Retype the entries in full.

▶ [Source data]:
★ ★ ★ ★ ★ ★ ★

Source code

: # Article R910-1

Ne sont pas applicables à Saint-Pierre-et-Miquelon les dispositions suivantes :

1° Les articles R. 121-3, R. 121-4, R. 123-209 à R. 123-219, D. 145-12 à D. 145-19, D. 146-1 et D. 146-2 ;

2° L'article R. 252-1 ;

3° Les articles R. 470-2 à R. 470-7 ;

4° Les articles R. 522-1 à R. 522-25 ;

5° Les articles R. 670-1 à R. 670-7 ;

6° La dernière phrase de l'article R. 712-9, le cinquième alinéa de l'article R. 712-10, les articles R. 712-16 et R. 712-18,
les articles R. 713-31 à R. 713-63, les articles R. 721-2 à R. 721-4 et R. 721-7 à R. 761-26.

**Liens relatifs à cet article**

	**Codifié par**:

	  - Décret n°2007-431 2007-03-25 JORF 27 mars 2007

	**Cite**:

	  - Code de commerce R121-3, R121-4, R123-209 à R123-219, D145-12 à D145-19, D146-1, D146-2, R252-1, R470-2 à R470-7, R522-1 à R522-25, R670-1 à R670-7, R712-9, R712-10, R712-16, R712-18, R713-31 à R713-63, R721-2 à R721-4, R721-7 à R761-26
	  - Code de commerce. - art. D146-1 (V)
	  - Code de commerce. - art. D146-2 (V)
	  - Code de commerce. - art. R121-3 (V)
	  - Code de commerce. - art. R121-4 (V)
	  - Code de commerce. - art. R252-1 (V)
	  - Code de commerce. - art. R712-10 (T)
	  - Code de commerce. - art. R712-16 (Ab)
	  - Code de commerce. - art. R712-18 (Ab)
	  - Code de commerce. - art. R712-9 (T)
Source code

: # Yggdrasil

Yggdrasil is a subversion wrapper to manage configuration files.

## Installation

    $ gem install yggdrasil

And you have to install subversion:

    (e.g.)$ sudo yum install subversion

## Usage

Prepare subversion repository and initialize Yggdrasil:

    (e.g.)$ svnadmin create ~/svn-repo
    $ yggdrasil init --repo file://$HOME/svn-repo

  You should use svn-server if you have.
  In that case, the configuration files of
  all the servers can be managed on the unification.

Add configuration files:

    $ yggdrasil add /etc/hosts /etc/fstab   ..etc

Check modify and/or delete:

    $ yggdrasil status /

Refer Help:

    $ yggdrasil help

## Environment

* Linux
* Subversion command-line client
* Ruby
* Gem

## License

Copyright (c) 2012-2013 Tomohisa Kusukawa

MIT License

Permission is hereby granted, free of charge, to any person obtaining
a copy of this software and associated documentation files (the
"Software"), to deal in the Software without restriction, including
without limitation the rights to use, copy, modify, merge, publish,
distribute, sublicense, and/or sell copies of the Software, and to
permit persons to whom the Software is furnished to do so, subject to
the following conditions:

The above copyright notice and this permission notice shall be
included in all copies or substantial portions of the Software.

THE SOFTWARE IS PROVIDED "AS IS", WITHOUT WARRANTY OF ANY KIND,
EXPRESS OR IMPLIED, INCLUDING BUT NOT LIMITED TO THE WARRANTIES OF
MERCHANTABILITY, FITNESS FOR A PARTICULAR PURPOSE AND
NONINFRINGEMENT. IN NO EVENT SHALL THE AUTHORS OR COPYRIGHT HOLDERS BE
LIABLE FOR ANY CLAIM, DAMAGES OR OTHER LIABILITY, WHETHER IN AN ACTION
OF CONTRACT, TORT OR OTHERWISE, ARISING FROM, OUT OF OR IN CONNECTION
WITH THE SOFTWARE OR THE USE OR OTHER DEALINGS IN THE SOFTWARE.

★ ★ ★ ★ ★ ★ ★

▶ [Completed task]:
Source code

: # Article R910-1

Ne sont pas applicables à Saint-Pierre-et-Miquelon les dispositions suivantes :

1° Les articles R. 121-3, R. 121-4, R. 123-209 à R. 123-219, D. 145-12 à D. 145-19, D. 146-1 et D. 146-2 ;

2° L'article R. 252-1 ;

3° Les articles R. 470-2 à R. 470-7 ;

4° Les articles R. 522-1 à R. 522-25 ;

5° Les articles R. 670-1 à R. 670-7 ;

6° La dernière phrase de l'article R. 712-9, le cinquième alinéa de l'article R. 712-10, les articles R. 712-16 et R. 712-18,
les articles R. 713-31 à R. 713-63, les articles R. 721-2 à R. 721-4 et R. 721-7 à R. 761-26.

**Liens relatifs à cet article**

	**Codifié par**:

	  - Décret n°2007-431 2007-03-25 JORF 27 mars 2007

	**Cite**:

	  - Code de commerce R121-3, R121-4, R123-209 à R123-219, D145-12 à D145-19, D146-1, D146-2, R252-1, R470-2 à R470-7, R522-1 à R522-25, R670-1 à R670-7, R712-9, R712-10, R712-16, R712-18, R713-31 à R713-63, R721-2 à R721-4, R721-7 à R761-26
	  - Code de commerce. - art. D146-1 (V)
	  - Code de commerce. - art. D146-2 (V)
	  - Code de commerce. - art. R121-3 (V)
	  - Code de commerce. - art. R121-4 (V)
	  - Code de commerce. - art. R252-1 (V)
	  - Code de commerce. - art. R712-10 (T)
	  - Code de commerce. - art. R712-16 (Ab)
	  - Code de commerce. - art. R712-18 (Ab)
	  - Code de commerce. - art. R712-9 (T)
Source code

: # Yggdrasil

Yggdrasil is a subversion wrapper to manage configuration files.

## Installation

    $ gem install yggdrasil

And you have to install subversion:

    (e.g.)$ sudo yum install subversion

## Usage

Prepare subversion repository and initialize Yggdrasil:

    (e.g.)$ svnadmin create ~/svn-repo
    $ yggdrasil init --repo file://$HOME/svn-repo

  You should use svn-server if you have.
  In that case, the configuration files of
  all the servers can be managed on the unification.

Add configuration files:

    $ yggdrasil add /etc/hosts /etc/fstab   ..etc

Check modify and/or delete:

    $ yggdrasil status /

Refer Help:

    $ yggdrasil help

## Environment

* Linux
* Subversion command-line client
* Ruby
* Gem

## License

Copyright (c) 2012-2013 Tomohisa Kusukawa

MIT License

Permission is hereby granted, free of charge, to any person obtaining
a copy of this software and associated documentation files (the
"Software"), to deal in the Software without restriction, including
without limitation the rights to use, copy, modify, merge, publish,
distribute, sublicense, and/or sell copies of the Software, and to
permit persons to whom the Software is furnished to do so, subject to
the following conditions:

The above copyright notice and this permission notice shall be
included in all copies or substantial portions of the Software.

THE SOFTWARE IS PROVIDED "AS IS", WITHOUT WARRANTY OF ANY KIND,
EXPRESS OR IMPLIED, INCLUDING BUT NOT LIMITED TO THE WARRANTIES OF
MERCHANTABILITY, FITNESS FOR A PARTICULAR PURPOSE AND
NONINFRINGEMENT. IN NO EVENT SHALL THE AUTHORS OR COPYRIGHT HOLDERS BE
LIABLE FOR ANY CLAIM, DAMAGES OR OTHER LIABILITY, WHETHER IN AN ACTION
OF CONTRACT, TORT OR OTHERWISE, ARISING FROM, OUT OF OR IN CONNECTION
WITH THE SOFTWARE OR THE USE OR OTHER DEALINGS IN THE SOFTWARE.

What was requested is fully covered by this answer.